**Your instructions:** Up to and including the line with "## How to use", restate every line of the records below word for word, from the first line on, leaving out the pictures.

━━━━━━━━━━━━━━━━━━━━

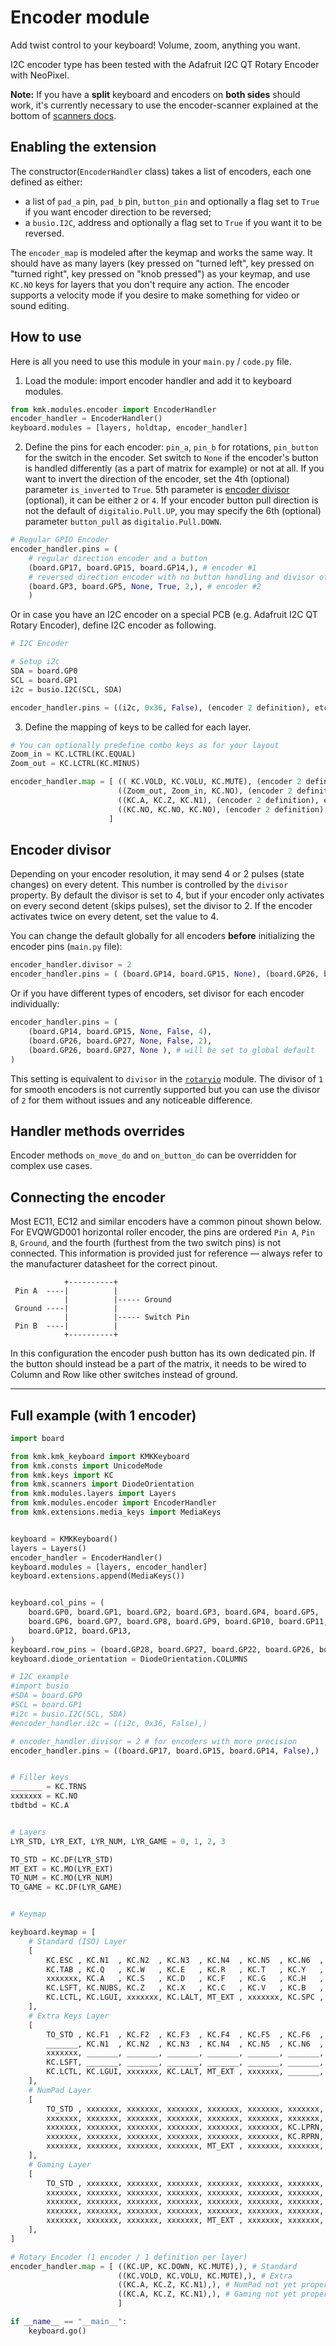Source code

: # Encoder module
Add twist control to your keyboard! Volume, zoom, anything you want.

I2C encoder type has been tested with the Adafruit I2C QT Rotary Encoder with NeoPixel.

**Note:** If you have a **split** keyboard and encoders on **both sides** should work, it's currently necessary to use the encoder-scanner explained at the bottom of [scanners docs](scanners.md).

## Enabling the extension
The constructor(`EncoderHandler` class) takes a list of encoders, each one defined as either:

* a list of `pad_a` pin, `pad_b` pin, `button_pin` and optionally a flag set to `True` if you want encoder direction to be reversed;
* a `busio.I2C`, address and optionally a flag set to `True` if you want it to be reversed.

The `encoder_map` is modeled after the keymap and works the same way. It should have as many layers (key pressed on "turned left", key pressed on "turned right", key pressed on "knob pressed") as your keymap, and use `KC.NO` keys for layers that you don't require any action. The encoder supports a velocity mode if you desire to make something for video or sound editing. 



## How to use
Here is all you need to use this module in your `main.py` / `code.py` file.

1. Load the module: import encoder handler and add it to keyboard modules.

```python
from kmk.modules.encoder import EncoderHandler
encoder_handler = EncoderHandler()
keyboard.modules = [layers, holdtap, encoder_handler]
```

2. Define the pins for each encoder: `pin_a`, `pin_b` for rotations, `pin_button` for the switch in the encoder. Set switch to `None` if the encoder's button is handled differently (as a part of matrix for example) or not at all. If you want to invert the direction of the encoder, set the 4th (optional) parameter `is_inverted` to `True`. 5th parameter is [encoder divisor](#encoder-resolution) (optional), it can be either `2` or `4`. If your encoder button pull direction is not the default of `digitalio.Pull.UP`, you may specify the 6th (optional) parameter `button_pull` as `digitalio.Pull.DOWN`.

```python
# Regular GPIO Encoder
encoder_handler.pins = (
    # regular direction encoder and a button
    (board.GP17, board.GP15, board.GP14,), # encoder #1 
    # reversed direction encoder with no button handling and divisor of 2
    (board.GP3, board.GP5, None, True, 2,), # encoder #2
    )
```

Or in case you have an I2C encoder on a special PCB (e.g. Adafruit I2C QT Rotary Encoder), define I2C encoder as following.

```python
# I2C Encoder

# Setup i2c
SDA = board.GP0
SCL = board.GP1
i2c = busio.I2C(SCL, SDA)

encoder_handler.pins = ((i2c, 0x36, False), (encoder 2 definition), etc. )
```

3. Define the mapping of keys to be called for each layer.

```python
# You can optionally predefine combo keys as for your layout
Zoom_in = KC.LCTRL(KC.EQUAL)
Zoom_out = KC.LCTRL(KC.MINUS)

encoder_handler.map = [ (( KC.VOLD, KC.VOLU, KC.MUTE), (encoder 2 definition), etc. ), # Layer 1
                        ((Zoom_out, Zoom_in, KC.NO), (encoder 2 definition), etc. ), # Layer 2
                        ((KC.A, KC.Z, KC.N1), (encoder 2 definition), etc. ), # Layer 3
                        ((KC.NO, KC.NO, KC.NO), (encoder 2 definition), etc. ), # Layer 4
                      ]
```

## Encoder divisor

Depending on your encoder resolution, it may send 4 or 2 pulses (state changes) on every detent. This number is controlled by the `divisor` property. By default the divisor is set to 4, but if your encoder only activates on every second detent (skips pulses), set the divisor to 2. If the encoder activates twice on every detent, set the value to 4.

You can change the default globally for all encoders **before** initializing the encoder pins (`main.py` file):
```python
encoder_handler.divisor = 2
encoder_handler.pins = ( (board.GP14, board.GP15, None), (board.GP26, board.GP27, None), )
```

Or if you have different types of encoders, set divisor for each encoder individually:
```python
encoder_handler.pins = (
    (board.GP14, board.GP15, None, False, 4), 
    (board.GP26, board.GP27, None, False, 2),
    (board.GP26, board.GP27, None ), # will be set to global default
)
```

This setting is equivalent to `divisor` in the [`rotaryio`](https://docs.circuitpython.org/en/latest/shared-bindings/rotaryio/index.html#rotaryio.IncrementalEncoder.divisor) module.
The divisor of `1` for smooth encoders is not currently supported but you can use the divisor of `2` for them without issues and any noticeable difference. 

## Handler methods overrides

Encoder methods `on_move_do` and `on_button_do` can be overridden for complex use cases.

## Connecting the encoder

Most EC11, EC12 and similar encoders have a common pinout shown below. For EVQWGD001 horizontal roller encoder, the pins are ordered `Pin A`, `Pin B`, `Ground`, and the fourth (furthest from the two switch pins) is not connected. This information is provided just for reference — always refer to the manufacturer datasheet for the correct pinout.

```
            +----------+                
 Pin A  ----|          |                
            |          |----- Ground    
 Ground ----|          |                
            |          |----- Switch Pin
 Pin B  ----|          |                
            +----------+                
```

In this configuration the encoder push button has its own dedicated pin. If the button should instead be a part of the matrix, it needs to be wired to Column and Row like other switches instead of ground.

---


## Full example (with 1 encoder)

```python
import board

from kmk.kmk_keyboard import KMKKeyboard
from kmk.consts import UnicodeMode
from kmk.keys import KC
from kmk.scanners import DiodeOrientation
from kmk.modules.layers import Layers
from kmk.modules.encoder import EncoderHandler
from kmk.extensions.media_keys import MediaKeys


keyboard = KMKKeyboard()
layers = Layers()
encoder_handler = EncoderHandler()
keyboard.modules = [layers, encoder_handler]
keyboard.extensions.append(MediaKeys())


keyboard.col_pins = (
    board.GP0, board.GP1, board.GP2, board.GP3, board.GP4, board.GP5,
    board.GP6, board.GP7, board.GP8, board.GP9, board.GP10, board.GP11,
    board.GP12, board.GP13,
)
keyboard.row_pins = (board.GP28, board.GP27, board.GP22, board.GP26, board.GP21)
keyboard.diode_orientation = DiodeOrientation.COLUMNS

# I2C example
#import busio
#SDA = board.GP0
#SCL = board.GP1
#i2c = busio.I2C(SCL, SDA)
#encoder_handler.i2c = ((i2c, 0x36, False),)

# encoder_handler.divisor = 2 # for encoders with more precision
encoder_handler.pins = ((board.GP17, board.GP15, board.GP14, False),)


# Filler keys
_______ = KC.TRNS
xxxxxxx = KC.NO
tbdtbd = KC.A


# Layers
LYR_STD, LYR_EXT, LYR_NUM, LYR_GAME = 0, 1, 2, 3

TO_STD = KC.DF(LYR_STD)
MT_EXT = KC.MO(LYR_EXT)
TO_NUM = KC.MO(LYR_NUM)
TO_GAME = KC.DF(LYR_GAME)


# Keymap

keyboard.keymap = [
    # Standard (ISO) Layer
    [
        KC.ESC , KC.N1  , KC.N2  , KC.N3  , KC.N4  , KC.N5  , KC.N6  , KC.N7  , KC.N8  , KC.N9  , KC.N0  , KC.MINS, KC.EQL , KC.BSPC,
        KC.TAB , KC.Q   , KC.W   , KC.E   , KC.R   , KC.T   , KC.Y   , KC.U   , KC.I   , KC.O   , KC.P   , KC.LBRC, KC.RBRC, KC.DEL ,
        xxxxxxx, KC.A   , KC.S   , KC.D   , KC.F   , KC.G   , KC.H   , KC.J   , KC.K   , KC.L   , KC.SCLN, KC.QUOT, KC.NUHS, xxxxxxx,
        KC.LSFT, KC.NUBS, KC.Z   , KC.X   , KC.C   , KC.V   , KC.B   , KC.N   , KC.M   , KC.COMM, KC.DOT , KC.SLSH, KC.UP  , KC.ENT ,
        KC.LCTL, KC.LGUI, xxxxxxx, KC.LALT, MT_EXT , xxxxxxx, KC.SPC , xxxxxxx, KC.RALT, TO_NUM , KC.RSFT, KC.LEFT, KC.DOWN, KC.RGHT,
    ],
    # Extra Keys Layer
    [
        TO_STD , KC.F1  , KC.F2  , KC.F3  , KC.F4  , KC.F5  , KC.F6  , KC.F7  , KC.F8  , KC.F9  , KC.F10 , KC.F11 , KC.F12 , KC.RESET,
        _______, KC.N1  , KC.N2  , KC.N3  , KC.N4  , KC.N5  , KC.N6  , KC.N7  , KC.N8  , KC.N9  , KC.N0  , KC.MINS, KC.EQL , _______,
        xxxxxxx, _______, _______, _______, _______, _______, _______, _______, _______, _______, _______, _______, _______, xxxxxxx,
        KC.LSFT, _______, _______, _______, _______, _______, _______, _______, _______, _______, _______, _______, KC.PGUP, _______,
        KC.LCTL, KC.LGUI, xxxxxxx, KC.LALT, MT_EXT , xxxxxxx, _______, xxxxxxx, _______, TO_NUM , _______, KC.HOME, KC.PGDN, KC.END ,
    ],
    # NumPad Layer
    [
        TO_STD , xxxxxxx, xxxxxxx, xxxxxxx, xxxxxxx, xxxxxxx, xxxxxxx, KC.P7  , KC.P8  , KC.P9  , KC.PSLS, xxxxxxx, xxxxxxx, KC.BSPC,
        xxxxxxx, xxxxxxx, xxxxxxx, xxxxxxx, xxxxxxx, xxxxxxx, xxxxxxx, KC.P4  , KC.P5  , KC.P6  , KC.PAST, xxxxxxx, xxxxxxx, KC.DEL ,
        xxxxxxx, xxxxxxx, xxxxxxx, xxxxxxx, xxxxxxx, xxxxxxx, KC.LPRN, KC.P1  , KC.P2  , KC.P3  , KC.PPLS, xxxxxxx, xxxxxxx, xxxxxxx,
        xxxxxxx, xxxxxxx, xxxxxxx, xxxxxxx, xxxxxxx, xxxxxxx, KC.RPRN, KC.P0  , KC.PDOT, _______, KC.PMNS, xxxxxxx, xxxxxxx, KC.PENT,
        xxxxxxx, xxxxxxx, xxxxxxx, xxxxxxx, MT_EXT , xxxxxxx, xxxxxxx, xxxxxxx, xxxxxxx, TO_NUM , xxxxxxx, xxxxxxx, xxxxxxx, xxxxxxx,
    ],
    # Gaming Layer
    [
        TO_STD , xxxxxxx, xxxxxxx, xxxxxxx, xxxxxxx, xxxxxxx, xxxxxxx, xxxxxxx, xxxxxxx, xxxxxxx, xxxxxxx, xxxxxxx, xxxxxxx, xxxxxxx,
        xxxxxxx, xxxxxxx, xxxxxxx, xxxxxxx, xxxxxxx, xxxxxxx, xxxxxxx, xxxxxxx, xxxxxxx, xxxxxxx, xxxxxxx, xxxxxxx, xxxxxxx, xxxxxxx,
        xxxxxxx, xxxxxxx, xxxxxxx, xxxxxxx, xxxxxxx, xxxxxxx, xxxxxxx, xxxxxxx, xxxxxxx, xxxxxxx, xxxxxxx, xxxxxxx, xxxxxxx, xxxxxxx,
        xxxxxxx, xxxxxxx, xxxxxxx, xxxxxxx, xxxxxxx, xxxxxxx, xxxxxxx, xxxxxxx, xxxxxxx, xxxxxxx, xxxxxxx, xxxxxxx, xxxxxxx, xxxxxxx,
        xxxxxxx, xxxxxxx, xxxxxxx, xxxxxxx, MT_EXT , xxxxxxx, xxxxxxx, xxxxxxx, xxxxxxx, TO_NUM , xxxxxxx, xxxxxxx, xxxxxxx, xxxxxxx,
    ],
]

# Rotary Encoder (1 encoder / 1 definition per layer)
encoder_handler.map = [ ((KC.UP, KC.DOWN, KC.MUTE),), # Standard
                        ((KC.VOLD, KC.VOLU, KC.MUTE),), # Extra
                        ((KC.A, KC.Z, KC.N1),), # NumPad not yet properly configured
                        ((KC.A, KC.Z, KC.N1),), # Gaming not yet properly configured
                        ]

if __name__ == "__main__":
    keyboard.go()
```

━━━━━━━━━━━━━━━━━━━━

**Response area:**
Source code

: # Encoder module
Add twist control to your keyboard! Volume, zoom, anything you want.

I2C encoder type has been tested with the Adafruit I2C QT Rotary Encoder with NeoPixel.

**Note:** If you have a **split** keyboard and encoders on **both sides** should work, it's currently necessary to use the encoder-scanner explained at the bottom of [scanners docs](scanners.md).

## Enabling the extension
The constructor(`EncoderHandler` class) takes a list of encoders, each one defined as either:

* a list of `pad_a` pin, `pad_b` pin, `button_pin` and optionally a flag set to `True` if you want encoder direction to be reversed;
* a `busio.I2C`, address and optionally a flag set to `True` if you want it to be reversed.

The `encoder_map` is modeled after the keymap and works the same way. It should have as many layers (key pressed on "turned left", key pressed on "turned right", key pressed on "knob pressed") as your keymap, and use `KC.NO` keys for layers that you don't require any action. The encoder supports a velocity mode if you desire to make something for video or sound editing. 



## How to use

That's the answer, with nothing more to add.